By optimizing the pulse voltage waveform, the operating frequency of the device can be further improved by using the superposed direct current pulse waveform for driving.

The cold cathode flat-plate pulse X-ray source has simple preparation process, better addressable rapid pulse X-ray emission capability and important application prospect in the fields of X-ray imaging, deep space X-ray communication and the like as the flat-plate X-ray pulse source.

Drawings

FIG. 1 is a schematic diagram of a fast-response cold-cathode flat-plate pulse X-ray source according to the present invention;

FIG. 2 is a cross-sectional view of a left side view of a cold cathode electron source substrate in a fast-response cold cathode flat-plate pulsed X-ray source according to the present invention;

FIG. 3 is a front view of a cold cathode electron source substrate in a fast-response cold cathode flat-plate pulsed X-ray source according to the present invention;

FIG. 4 is a schematic diagram of a top view of a cold cathode electron source substrate in a fast-response cold cathode flat-plate pulsed X-ray source according to the present invention;

FIG. 5 is a flow chart of a process for fabricating a metal anode substrate in a fast-response cold-cathode flat-plate pulsed X-ray source according to the present invention;

FIG. 6 is a flow chart of a method for manufacturing a cold cathode electron source substrate in a fast-response cold cathode flat-plate pulsed X-ray source according to the present invention;

FIG. 7 is a resistance-capacitance equivalent circuit of a single lattice area in a cold cathode electron source substrate in a cold cathode flat pulse X-ray source with fast response according to the present invention;

FIG. 8 is a cross-sectional view showing the structure of a cold cathode electron source substrate of a conventional structure in which a cathode is located above a substrate;

FIG. 9 is a schematic diagram showing the comparison of waveforms of the superimposed DC pulse driving method and the normal pulse driving method according to the present invention;

description of the reference numerals

The device comprises a bottom strip-shaped cathode electrode 1, a cathode insulating substrate 2, an etched through hole 3, a top annular grid electrode 4, a top cathode electrode 5, a growth source film 6, a reacted growth source film 7, a nanowire cold cathode 8, an isolator 9, an oxidation protection layer film 10, a target layer film 11, a buffer layer film 12, an anode insulating substrate 13 and an insulating layer film 14.

Detailed Description

The present invention will be further described with reference to the following embodiments.

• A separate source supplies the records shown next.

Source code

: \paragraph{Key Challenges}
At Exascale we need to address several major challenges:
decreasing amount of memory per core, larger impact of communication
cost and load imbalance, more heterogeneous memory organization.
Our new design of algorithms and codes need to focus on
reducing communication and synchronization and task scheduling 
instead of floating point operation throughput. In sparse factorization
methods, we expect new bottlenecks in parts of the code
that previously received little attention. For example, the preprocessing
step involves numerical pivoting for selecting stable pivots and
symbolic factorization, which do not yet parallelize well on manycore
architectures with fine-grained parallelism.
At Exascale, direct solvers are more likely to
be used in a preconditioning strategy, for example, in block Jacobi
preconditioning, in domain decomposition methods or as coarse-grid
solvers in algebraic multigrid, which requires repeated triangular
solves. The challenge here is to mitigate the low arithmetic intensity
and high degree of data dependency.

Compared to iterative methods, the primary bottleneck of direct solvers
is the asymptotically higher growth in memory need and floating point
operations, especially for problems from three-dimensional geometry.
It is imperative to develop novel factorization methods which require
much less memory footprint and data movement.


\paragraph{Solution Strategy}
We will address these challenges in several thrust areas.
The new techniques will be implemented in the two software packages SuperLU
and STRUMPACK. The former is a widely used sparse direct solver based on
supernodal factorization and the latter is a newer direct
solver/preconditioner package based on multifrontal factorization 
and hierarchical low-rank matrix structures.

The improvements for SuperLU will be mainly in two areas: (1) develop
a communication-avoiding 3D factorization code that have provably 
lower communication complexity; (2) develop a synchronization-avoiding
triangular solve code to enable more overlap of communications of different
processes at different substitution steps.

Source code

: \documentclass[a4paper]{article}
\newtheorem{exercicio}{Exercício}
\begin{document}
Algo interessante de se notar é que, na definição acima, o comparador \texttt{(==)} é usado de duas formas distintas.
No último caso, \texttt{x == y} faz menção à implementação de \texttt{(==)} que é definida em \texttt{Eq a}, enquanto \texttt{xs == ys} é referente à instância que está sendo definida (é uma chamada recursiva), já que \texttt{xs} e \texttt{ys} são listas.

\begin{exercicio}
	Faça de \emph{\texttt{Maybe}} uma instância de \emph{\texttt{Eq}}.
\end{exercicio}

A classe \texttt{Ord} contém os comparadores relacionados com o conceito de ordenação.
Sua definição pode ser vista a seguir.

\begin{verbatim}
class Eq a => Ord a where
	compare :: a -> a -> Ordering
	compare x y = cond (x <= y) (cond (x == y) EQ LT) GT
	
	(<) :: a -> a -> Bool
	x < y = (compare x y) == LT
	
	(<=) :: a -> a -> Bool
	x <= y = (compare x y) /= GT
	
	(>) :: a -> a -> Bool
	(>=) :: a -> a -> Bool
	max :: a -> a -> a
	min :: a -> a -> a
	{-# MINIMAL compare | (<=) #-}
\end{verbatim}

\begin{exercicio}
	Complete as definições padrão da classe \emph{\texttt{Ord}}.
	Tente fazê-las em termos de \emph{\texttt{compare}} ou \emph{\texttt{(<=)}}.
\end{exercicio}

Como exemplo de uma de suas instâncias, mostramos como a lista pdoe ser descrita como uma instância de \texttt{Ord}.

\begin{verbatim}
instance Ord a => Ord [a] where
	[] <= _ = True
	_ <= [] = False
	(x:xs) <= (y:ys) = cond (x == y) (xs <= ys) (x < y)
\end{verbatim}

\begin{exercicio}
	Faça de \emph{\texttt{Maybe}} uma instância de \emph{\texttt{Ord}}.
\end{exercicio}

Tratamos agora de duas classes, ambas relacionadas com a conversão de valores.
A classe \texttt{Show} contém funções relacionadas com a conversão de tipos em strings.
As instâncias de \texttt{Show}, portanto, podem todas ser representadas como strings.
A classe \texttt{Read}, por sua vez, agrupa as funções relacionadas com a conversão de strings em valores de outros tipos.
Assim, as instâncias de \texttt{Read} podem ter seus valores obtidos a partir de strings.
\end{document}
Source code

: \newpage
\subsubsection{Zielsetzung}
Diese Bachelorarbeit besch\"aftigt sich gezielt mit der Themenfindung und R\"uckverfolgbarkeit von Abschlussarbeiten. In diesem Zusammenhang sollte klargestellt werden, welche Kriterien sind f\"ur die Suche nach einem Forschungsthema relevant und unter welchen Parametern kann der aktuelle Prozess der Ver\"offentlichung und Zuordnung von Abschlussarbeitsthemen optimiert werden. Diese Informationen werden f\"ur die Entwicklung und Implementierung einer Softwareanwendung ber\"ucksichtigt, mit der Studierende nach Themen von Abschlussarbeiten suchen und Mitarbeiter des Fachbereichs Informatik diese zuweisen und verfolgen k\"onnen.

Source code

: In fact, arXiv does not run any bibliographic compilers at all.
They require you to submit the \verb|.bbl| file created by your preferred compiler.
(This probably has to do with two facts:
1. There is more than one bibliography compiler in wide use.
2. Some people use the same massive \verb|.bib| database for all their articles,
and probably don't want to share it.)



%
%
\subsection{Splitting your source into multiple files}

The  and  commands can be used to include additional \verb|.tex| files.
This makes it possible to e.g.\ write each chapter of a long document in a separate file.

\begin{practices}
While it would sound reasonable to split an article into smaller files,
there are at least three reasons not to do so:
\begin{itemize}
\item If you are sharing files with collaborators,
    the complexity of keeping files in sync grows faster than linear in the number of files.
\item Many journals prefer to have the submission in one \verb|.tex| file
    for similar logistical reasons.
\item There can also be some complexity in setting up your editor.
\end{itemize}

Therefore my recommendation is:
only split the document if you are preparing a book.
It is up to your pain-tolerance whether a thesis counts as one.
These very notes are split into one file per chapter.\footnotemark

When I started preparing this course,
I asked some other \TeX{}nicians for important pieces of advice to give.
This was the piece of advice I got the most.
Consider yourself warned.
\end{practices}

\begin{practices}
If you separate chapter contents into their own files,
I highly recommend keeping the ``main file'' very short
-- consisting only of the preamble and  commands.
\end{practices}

The same or similar reference numerals in the drawings of the embodiments of the present invention correspond to the same or similar components; in the description of the present invention, it is to be understood that the terms "upper", "lower", "left", "right", "top", "bottom", "inner", "outer", and the like, if any, are used in the orientations and positional relationships indicated in the drawings only for the convenience of describing the present invention and simplifying the description, but not for indicating or implying that the referred device or element must have a specific orientation, be constructed in a specific orientation, and be operated, and therefore the terms describing the positional relationships in the drawings are used for illustrative purposes only and are not to be construed as limiting the present patent.

Furthermore, if the terms "first," "second," and the like are used for descriptive purposes only, they are used for mainly distinguishing different devices, elements or components (the specific types and configurations may be the same or different), and they are not used for indicating or implying relative importance or quantity among the devices, elements or components, but are not to be construed as indicating or implying relative importance.